• Directions for this task: Using the listing below, copy exactly the lines from the one containing "- Mobile-responsive design" to the one containing "### **Phase 2 Enhancements**", both lines included, and no others.

• Data supplied:
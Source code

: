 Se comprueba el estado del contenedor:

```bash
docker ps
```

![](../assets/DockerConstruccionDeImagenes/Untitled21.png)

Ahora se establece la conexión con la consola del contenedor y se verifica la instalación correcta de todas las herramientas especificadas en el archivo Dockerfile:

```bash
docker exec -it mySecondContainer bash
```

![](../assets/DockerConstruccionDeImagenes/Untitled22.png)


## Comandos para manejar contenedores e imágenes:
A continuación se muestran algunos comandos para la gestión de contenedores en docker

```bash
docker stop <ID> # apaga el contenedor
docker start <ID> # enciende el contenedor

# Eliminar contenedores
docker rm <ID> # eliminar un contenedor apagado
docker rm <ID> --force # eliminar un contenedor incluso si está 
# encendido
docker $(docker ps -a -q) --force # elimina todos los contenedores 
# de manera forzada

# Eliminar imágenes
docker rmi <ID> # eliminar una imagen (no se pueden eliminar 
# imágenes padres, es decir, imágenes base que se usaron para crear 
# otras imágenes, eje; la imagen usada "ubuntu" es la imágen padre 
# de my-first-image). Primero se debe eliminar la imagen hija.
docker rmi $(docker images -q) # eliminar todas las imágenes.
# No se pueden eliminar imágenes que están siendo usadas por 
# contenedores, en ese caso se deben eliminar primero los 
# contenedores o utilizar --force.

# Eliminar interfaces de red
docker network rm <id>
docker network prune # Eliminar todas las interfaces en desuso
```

---

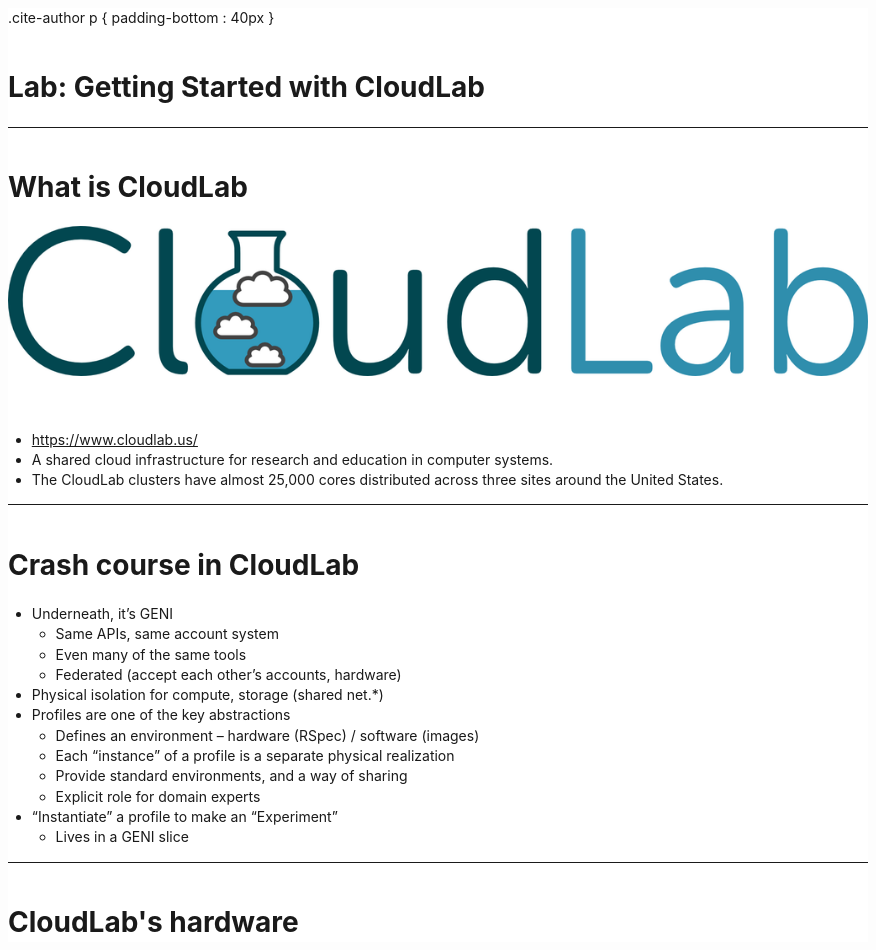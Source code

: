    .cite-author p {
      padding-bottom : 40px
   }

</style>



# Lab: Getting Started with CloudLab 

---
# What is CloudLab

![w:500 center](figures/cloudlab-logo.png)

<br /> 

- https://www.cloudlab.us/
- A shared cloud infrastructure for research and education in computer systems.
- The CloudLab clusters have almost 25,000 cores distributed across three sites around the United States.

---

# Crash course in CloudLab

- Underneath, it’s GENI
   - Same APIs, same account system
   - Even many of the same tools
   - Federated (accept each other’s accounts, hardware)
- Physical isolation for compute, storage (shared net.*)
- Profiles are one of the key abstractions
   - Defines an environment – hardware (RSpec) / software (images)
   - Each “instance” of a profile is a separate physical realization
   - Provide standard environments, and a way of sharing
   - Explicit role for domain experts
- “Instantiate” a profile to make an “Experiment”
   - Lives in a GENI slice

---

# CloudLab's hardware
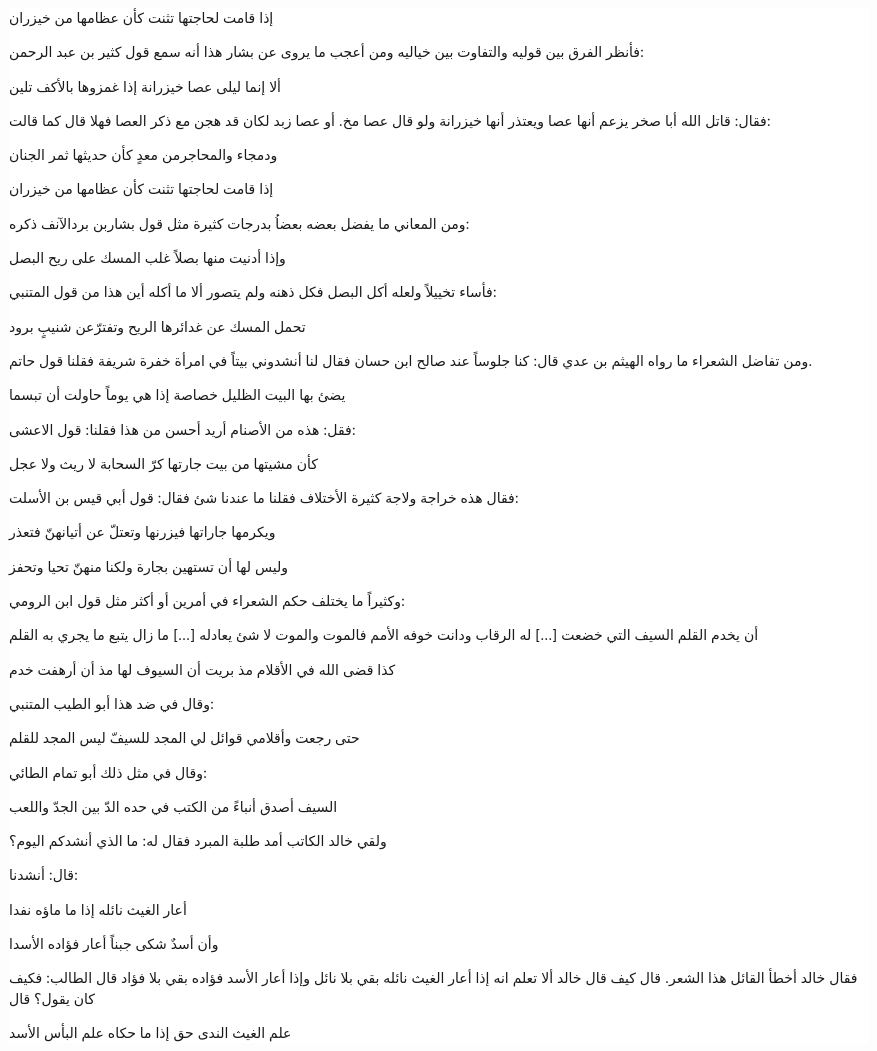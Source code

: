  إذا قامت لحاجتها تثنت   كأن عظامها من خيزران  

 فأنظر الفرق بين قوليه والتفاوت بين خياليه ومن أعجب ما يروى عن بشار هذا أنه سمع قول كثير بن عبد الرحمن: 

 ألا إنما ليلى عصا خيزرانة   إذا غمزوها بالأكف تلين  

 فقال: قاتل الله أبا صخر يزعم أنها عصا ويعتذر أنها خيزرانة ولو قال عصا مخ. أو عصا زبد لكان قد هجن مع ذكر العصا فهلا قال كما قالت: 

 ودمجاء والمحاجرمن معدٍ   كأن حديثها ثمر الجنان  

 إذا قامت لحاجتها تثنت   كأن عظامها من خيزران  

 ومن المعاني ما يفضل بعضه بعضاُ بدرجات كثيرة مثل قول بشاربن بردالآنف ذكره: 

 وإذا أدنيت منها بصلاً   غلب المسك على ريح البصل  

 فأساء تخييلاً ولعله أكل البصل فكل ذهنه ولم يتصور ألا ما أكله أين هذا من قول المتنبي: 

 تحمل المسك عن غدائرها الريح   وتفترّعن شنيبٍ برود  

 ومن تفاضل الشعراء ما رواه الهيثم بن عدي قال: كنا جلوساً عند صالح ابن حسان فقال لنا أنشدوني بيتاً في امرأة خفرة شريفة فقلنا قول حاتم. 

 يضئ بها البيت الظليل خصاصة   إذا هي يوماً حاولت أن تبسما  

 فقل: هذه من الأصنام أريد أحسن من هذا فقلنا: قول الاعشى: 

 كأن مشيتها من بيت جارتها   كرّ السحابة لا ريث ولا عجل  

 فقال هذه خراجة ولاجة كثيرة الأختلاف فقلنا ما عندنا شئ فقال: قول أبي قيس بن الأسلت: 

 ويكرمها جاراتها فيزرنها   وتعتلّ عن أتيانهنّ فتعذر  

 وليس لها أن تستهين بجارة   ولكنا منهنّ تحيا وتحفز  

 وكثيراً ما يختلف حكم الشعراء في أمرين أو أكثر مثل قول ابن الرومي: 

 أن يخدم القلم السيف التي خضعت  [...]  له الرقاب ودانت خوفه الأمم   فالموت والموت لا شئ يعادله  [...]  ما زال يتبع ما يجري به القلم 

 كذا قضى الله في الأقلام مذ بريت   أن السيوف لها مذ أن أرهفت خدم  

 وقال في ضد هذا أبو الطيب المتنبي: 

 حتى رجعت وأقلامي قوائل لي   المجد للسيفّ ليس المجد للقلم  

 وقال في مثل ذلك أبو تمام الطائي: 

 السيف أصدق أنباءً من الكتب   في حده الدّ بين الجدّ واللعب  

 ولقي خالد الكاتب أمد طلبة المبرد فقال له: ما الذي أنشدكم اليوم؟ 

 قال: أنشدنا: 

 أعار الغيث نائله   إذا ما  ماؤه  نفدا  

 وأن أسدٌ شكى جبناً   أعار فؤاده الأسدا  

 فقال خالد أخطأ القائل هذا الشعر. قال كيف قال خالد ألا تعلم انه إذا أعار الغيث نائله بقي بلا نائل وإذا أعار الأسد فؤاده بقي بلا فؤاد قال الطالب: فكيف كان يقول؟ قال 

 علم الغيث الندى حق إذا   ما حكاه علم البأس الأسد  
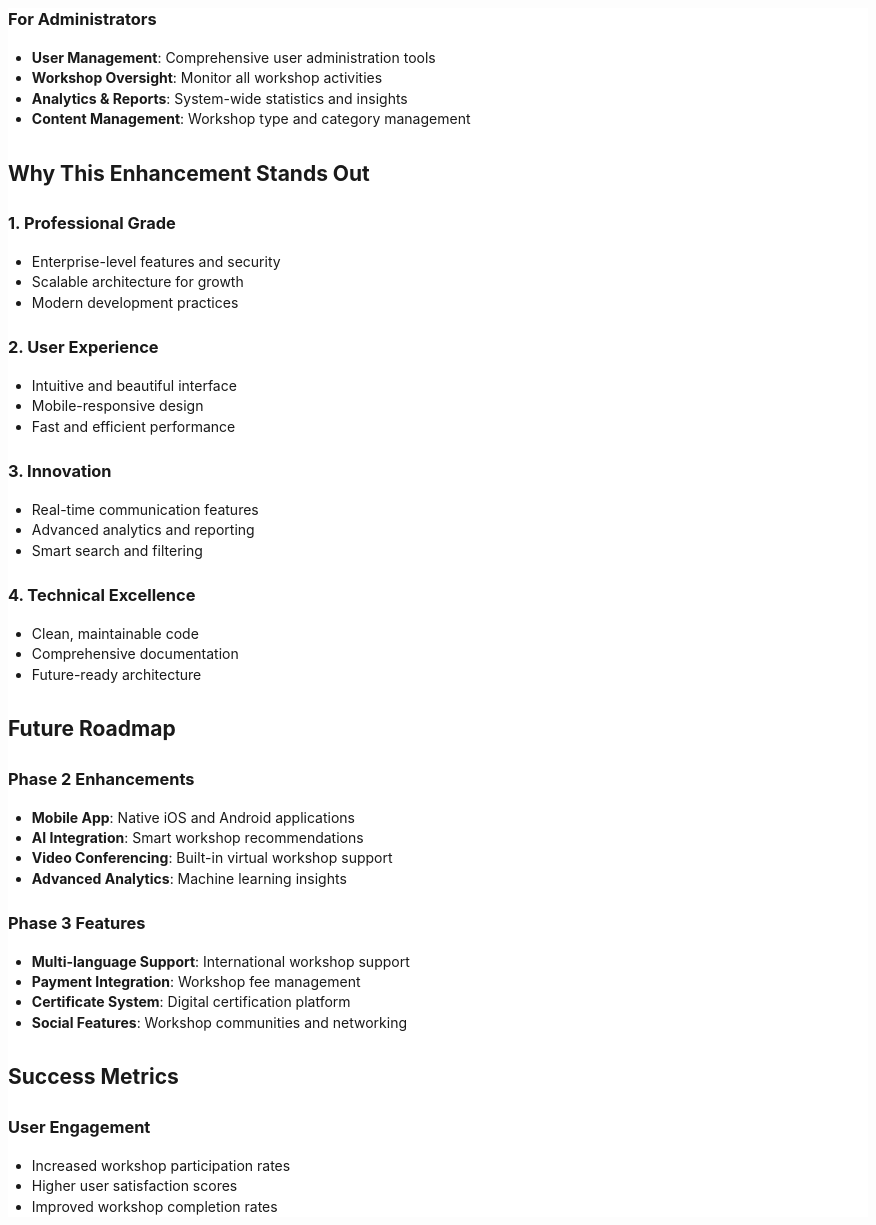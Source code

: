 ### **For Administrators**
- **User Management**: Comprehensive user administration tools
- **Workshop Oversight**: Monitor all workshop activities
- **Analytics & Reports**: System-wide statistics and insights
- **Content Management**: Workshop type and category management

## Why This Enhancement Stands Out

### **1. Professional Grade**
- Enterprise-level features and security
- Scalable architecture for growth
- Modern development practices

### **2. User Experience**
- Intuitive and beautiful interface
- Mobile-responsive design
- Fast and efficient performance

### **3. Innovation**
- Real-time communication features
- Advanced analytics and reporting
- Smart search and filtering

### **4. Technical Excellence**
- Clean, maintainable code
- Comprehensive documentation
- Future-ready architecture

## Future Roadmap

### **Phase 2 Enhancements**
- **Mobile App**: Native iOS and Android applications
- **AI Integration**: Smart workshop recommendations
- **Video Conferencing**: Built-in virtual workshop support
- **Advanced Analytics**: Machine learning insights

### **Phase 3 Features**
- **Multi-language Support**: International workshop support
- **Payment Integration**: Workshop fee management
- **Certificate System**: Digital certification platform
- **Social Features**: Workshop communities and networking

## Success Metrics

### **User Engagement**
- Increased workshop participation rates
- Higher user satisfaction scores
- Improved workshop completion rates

• Solution below:
- Mobile-responsive design
- Fast and efficient performance

### **3. Innovation**
- Real-time communication features
- Advanced analytics and reporting
- Smart search and filtering

### **4. Technical Excellence**
- Clean, maintainable code
- Comprehensive documentation
- Future-ready architecture

## Future Roadmap

### **Phase 2 Enhancements**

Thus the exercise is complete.